YOUR GOAL:
Skip the pictures and give back the rest of the listing exactly.

/---

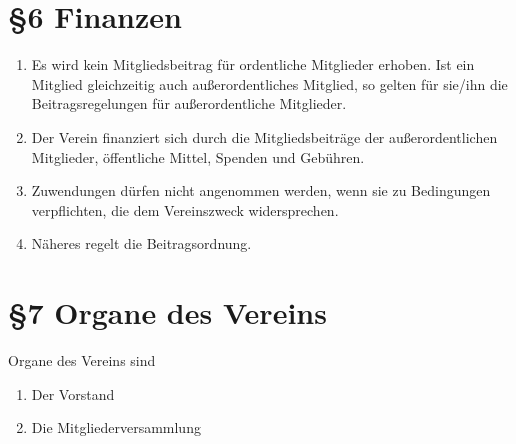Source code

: \documentclass[11pt,ngerman]{article}
\begin{document}
\section*{§6 Finanzen}
\begin{enumerate}
	\item Es wird kein Mitgliedsbeitrag für ordentliche Mitglieder erhoben. Ist ein Mitglied gleichzeitig auch außerordentliches Mitglied, so gelten für sie/ihn die Beitragsregelungen für außerordentliche Mitglieder.
	\item  Der Verein finanziert sich durch die Mitgliedsbeiträge der außerordentlichen Mitglieder, öffentliche Mittel, Spenden und Gebühren.
	\item  Zuwendungen dürfen nicht angenommen werden, wenn sie zu Bedingungen verpflichten, die dem Vereinszweck widersprechen.
	\item Näheres regelt die Beitragsordnung.
\end{enumerate}




\section*{§7 Organe des Vereins}
Organe des Vereins sind
\begin{enumerate}
 \item Der Vorstand
 \item Die Mitgliederversammlung
\end{enumerate}
\end{document}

\---

OUTPUT BELOW:
Source code

: \documentclass[11pt,ngerman]{article}
\begin{document}
\section*{§6 Finanzen}
\begin{enumerate}
	\item Es wird kein Mitgliedsbeitrag für ordentliche Mitglieder erhoben. Ist ein Mitglied gleichzeitig auch außerordentliches Mitglied, so gelten für sie/ihn die Beitragsregelungen für außerordentliche Mitglieder.
	\item  Der Verein finanziert sich durch die Mitgliedsbeiträge der außerordentlichen Mitglieder, öffentliche Mittel, Spenden und Gebühren.
	\item  Zuwendungen dürfen nicht angenommen werden, wenn sie zu Bedingungen verpflichten, die dem Vereinszweck widersprechen.
	\item Näheres regelt die Beitragsordnung.
\end{enumerate}




\section*{§7 Organe des Vereins}
Organe des Vereins sind
\begin{enumerate}
 \item Der Vorstand
 \item Die Mitgliederversammlung
\end{enumerate}
\end{document}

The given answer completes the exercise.